To illustrate the level of generosity that we’re offered we have the story of the prodigal son. Remember him? He left home, squandered his inheritance, and came back, humbled and ashamed, to throw himself on his father’s mercy. What did he find? Not only did his father respond with overwhelming generosity, his father was waiting for his return and ran down the road to welcome him home.
So why is it that at times we don’t find ourselves equally blessed? Why do our prayers appear to go unanswered? I’ve studied, pondered, and prayed over this question many times. I’ve concluded that I withhold from myself the blessings intended for me through my own unrealistic expectations and perfectionism. In short, it’s my lack of self compassion that blocks me from receiving. Declaring myself unworthy, I punish myself for my seeming failures and shortcomings.
I’m sure I’m not alone in this. I frequently find people to be much more generous and forgiving toward others than they are toward themselves. A quick search of “self compassion” on Amazon reveals page after page of books on the topic, confirming that authors agree.

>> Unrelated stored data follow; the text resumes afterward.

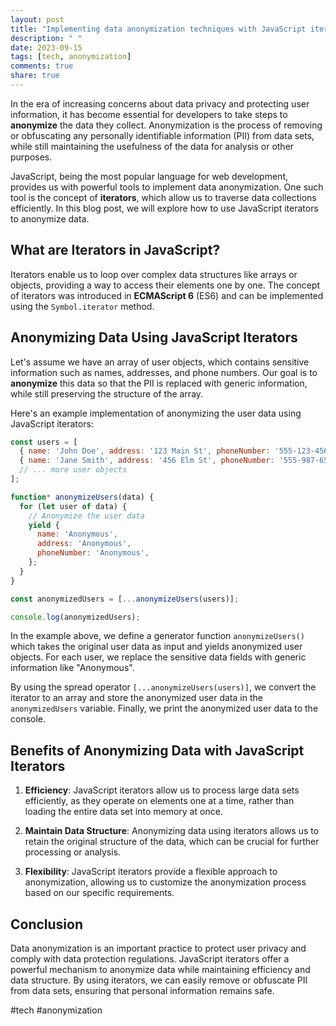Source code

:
 ```yaml
---
layout: post
title: "Implementing data anonymization techniques with JavaScript iterators"
description: " "
date: 2023-09-15
tags: [tech, anonymization]
comments: true
share: true
---
```


In the era of increasing concerns about data privacy and protecting user information, it has become essential for developers to take steps to **anonymize** the data they collect. Anonymization is the process of removing or obfuscating any personally identifiable information (PII) from data sets, while still maintaining the usefulness of the data for analysis or other purposes.

JavaScript, being the most popular language for web development, provides us with powerful tools to implement data anonymization. One such tool is the concept of **iterators**, which allow us to traverse data collections efficiently. In this blog post, we will explore how to use JavaScript iterators to anonymize data.

## What are Iterators in JavaScript?

Iterators enable us to loop over complex data structures like arrays or objects, providing a way to access their elements one by one. The concept of iterators was introduced in **ECMAScript 6** (ES6) and can be implemented using the `Symbol.iterator` method.

## Anonymizing Data Using JavaScript Iterators

Let's assume we have an array of user objects, which contains sensitive information such as names, addresses, and phone numbers. Our goal is to **anonymize** this data so that the PII is replaced with generic information, while still preserving the structure of the array.

Here's an example implementation of anonymizing the user data using JavaScript iterators:

```javascript
const users = [
  { name: 'John Doe', address: '123 Main St', phoneNumber: '555-123-4567' },
  { name: 'Jane Smith', address: '456 Elm St', phoneNumber: '555-987-6543' },
  // ... more user objects
];

function* anonymizeUsers(data) {
  for (let user of data) {
    // Anonymize the user data
    yield {
      name: 'Anonymous',
      address: 'Anonymous',
      phoneNumber: 'Anonymous',
    };
  }
}

const anonymizedUsers = [...anonymizeUsers(users)];

console.log(anonymizedUsers);
```

In the example above, we define a generator function `anonymizeUsers()` which takes the original user data as input and yields anonymized user objects. For each user, we replace the sensitive data fields with generic information like "Anonymous".

By using the spread operator `[...anonymizeUsers(users)]`, we convert the iterator to an array and store the anonymized user data in the `anonymizedUsers` variable. Finally, we print the anonymized user data to the console.

## Benefits of Anonymizing Data with JavaScript Iterators

1. **Efficiency**: JavaScript iterators allow us to process large data sets efficiently, as they operate on elements one at a time, rather than loading the entire data set into memory at once.

2. **Maintain Data Structure**: Anonymizing data using iterators allows us to retain the original structure of the data, which can be crucial for further processing or analysis.

3. **Flexibility**: JavaScript iterators provide a flexible approach to anonymization, allowing us to customize the anonymization process based on our specific requirements.

## Conclusion

Data anonymization is an important practice to protect user privacy and comply with data protection regulations. JavaScript iterators offer a powerful mechanism to anonymize data while maintaining efficiency and data structure. By using iterators, we can easily remove or obfuscate PII from data sets, ensuring that personal information remains safe.

#tech #anonymization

Thankfully, I’m learning to see the difference between striving to be and do my best and expecting myself to be perfect. I spend a few minutes every day consciously feeling God’s love for me. Oh, I’ll continue to do the best I can, but because it serves the world, not to earn the blessings I desire.

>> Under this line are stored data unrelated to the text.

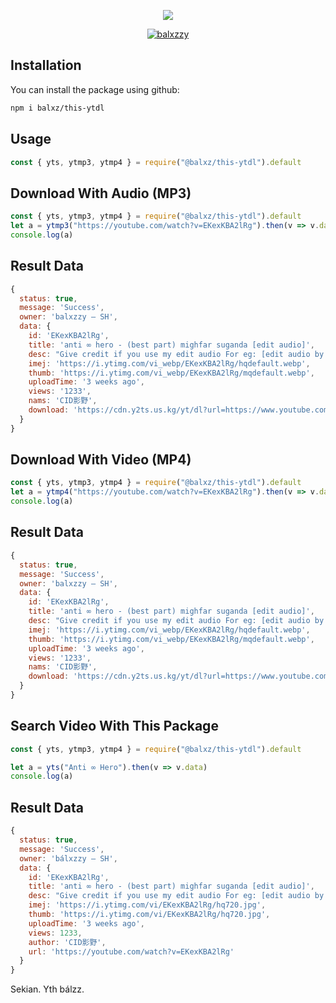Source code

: <p align="center">
<img src="https://files.catbox.moe/mbeerk.jpg"
</p>
<p align="center">
<a href="#"><img title="balxzzy" src="https://img.shields.io/badge/Youtube-Downloder-green?colorA=%23ff0000&colorB=C13584&style=for-the-badge"></a>
</p>


## Installation

You can install the package using github:

```bash
npm i balxz/this-ytdl
```

## Usage

```Javascript
const { yts, ytmp3, ytmp4 } = require("@balxz/this-ytdl").default
```

## Download With Audio (MP3)

```Javascript
const { yts, ytmp3, ytmp4 } = require("@balxz/this-ytdl").default
let a = ytmp3("https://youtube.com/watch?v=EKexKBA2lRg").then(v => v.data)
console.log(a)
```
## Result Data
```javascript
{
  status: true,
  message: 'Success',
  owner: 'balxzzy — SH',
  data: {
    id: 'EKexKBA2lRg',
    title: 'anti ∞ hero - (best part) mighfar suganda [edit audio]',
    desc: "Give credit if you use my edit audio For eg: [edit audio by @Cidkageno Editz Subscribe For more audio edit's   ...",
    imej: 'https://i.ytimg.com/vi_webp/EKexKBA2lRg/hqdefault.webp',
    thumb: 'https://i.ytimg.com/vi_webp/EKexKBA2lRg/mqdefault.webp',
    uploadTime: '3 weeks ago',
    views: '1233',
    nams: 'CID影野',
    download: 'https://cdn.y2ts.us.kg/yt/dl?url=https://www.youtube.com/watch?v=EKexKBA2lRg&type=audio'
  }
}
```

## Download With Video (MP4) 

```Javascript
const { yts, ytmp3, ytmp4 } = require("@balxz/this-ytdl").default
let a = ytmp4("https://youtube.com/watch?v=EKexKBA2lRg").then(v => v.data)
console.log(a)
```
## Result Data
```javascript
{
  status: true,
  message: 'Success',
  owner: 'balxzzy — SH',
  data: {
    id: 'EKexKBA2lRg',
    title: 'anti ∞ hero - (best part) mighfar suganda [edit audio]',
    desc: "Give credit if you use my edit audio For eg: [edit audio by @Cidkageno Editz Subscribe For more audio edit's   ...",
    imej: 'https://i.ytimg.com/vi_webp/EKexKBA2lRg/hqdefault.webp',
    thumb: 'https://i.ytimg.com/vi_webp/EKexKBA2lRg/mqdefault.webp',
    uploadTime: '3 weeks ago',
    views: '1233',
    nams: 'CID影野',
    download: 'https://cdn.y2ts.us.kg/yt/dl?url=https://www.youtube.com/watch?v=EKexKBA2lRg&type=video'
  }
}
```

## Search Video With This Package

```Javascript
const { yts, ytmp3, ytmp4 } = require("@balxz/this-ytdl").default

let a = yts("Anti ∞ Hero").then(v => v.data)
console.log(a)
```
## Result Data
```javascript
{
  status: true,
  message: 'Success',
  owner: 'bálxzzy — SH',
  data: {
    id: 'EKexKBA2lRg',
    title: 'anti ∞ hero - (best part) mighfar suganda [edit audio]',
    desc: "Give credit if you use my edit audio For eg: [edit audio by @Cidkageno Editz Subscribe For more audio edit's   ...",
    imej: 'https://i.ytimg.com/vi/EKexKBA2lRg/hq720.jpg',
    thumb: 'https://i.ytimg.com/vi/EKexKBA2lRg/hq720.jpg',
    uploadTime: '3 weeks ago',
    views: 1233,
    author: 'CID影野',
    url: 'https://youtube.com/watch?v=EKexKBA2lRg'
  }
}
```



Sekian. Yth bálzz.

Have you heard the expression “We make plans and Gods laughs”? Unlike “Satan, get behind me,” I really dislike this saying. I think planning is very wise and God-ordained. It’s certainly well based in Scripture. Noah planned the ark, Jacob had a plan to win his beloved, Moses and David had countless plans to keep the Israelites safe, and the temple Solomon built was planned in great detail. Jesus was no different, with plans to change water into wine, obtain funds to pay taxes (from the fish’s mouth, remember?), make the Last Supper arrangements, and even care for his mother after his death. No, I don’t think God laughs when we’re doing our best to manage our lives.
That said, there are times when things are just not in our hands. Despite our best efforts, events can take an unexpected turn. I can quickly recall several times my life took an unplanned and traumatic twist, such as:
- When my water broke just 26 weeks into my pregnancy with my twin daughters.
- The day my manager called me into the office and told me to go get my purse because my job had been eliminated effective immediately.
- The time the moving van arrived six hours late for our relocation from upstate New York to Las Vegas, and the movers had all of our possessions spread across the front lawn at 10pm.
- The three days I spent sick in bed in a Las Vegas hotel with my nine year-old daughters tending to me while their father went on to Phoenix to meet our possessions when they arrived (relocations never seem to be in my hands!)
- The call that my dad had passed, just hours after he was released from the hospital.
I could continue, but you get the point. In fact, I imagine you started your own list as you were reading mine! Reflecting on all this, I still see value in planning, especially if we want to receive with grace and ease. Let’s avoid getting too attached to those plans, however, and remember to recognize when things just aren’t in our hands. Let’s surrender to the moment and affirm that Divine Order is at work, regardless of appearances. It’s typically during these traumatic times that we receive our greatest blessings, unplanned as they are.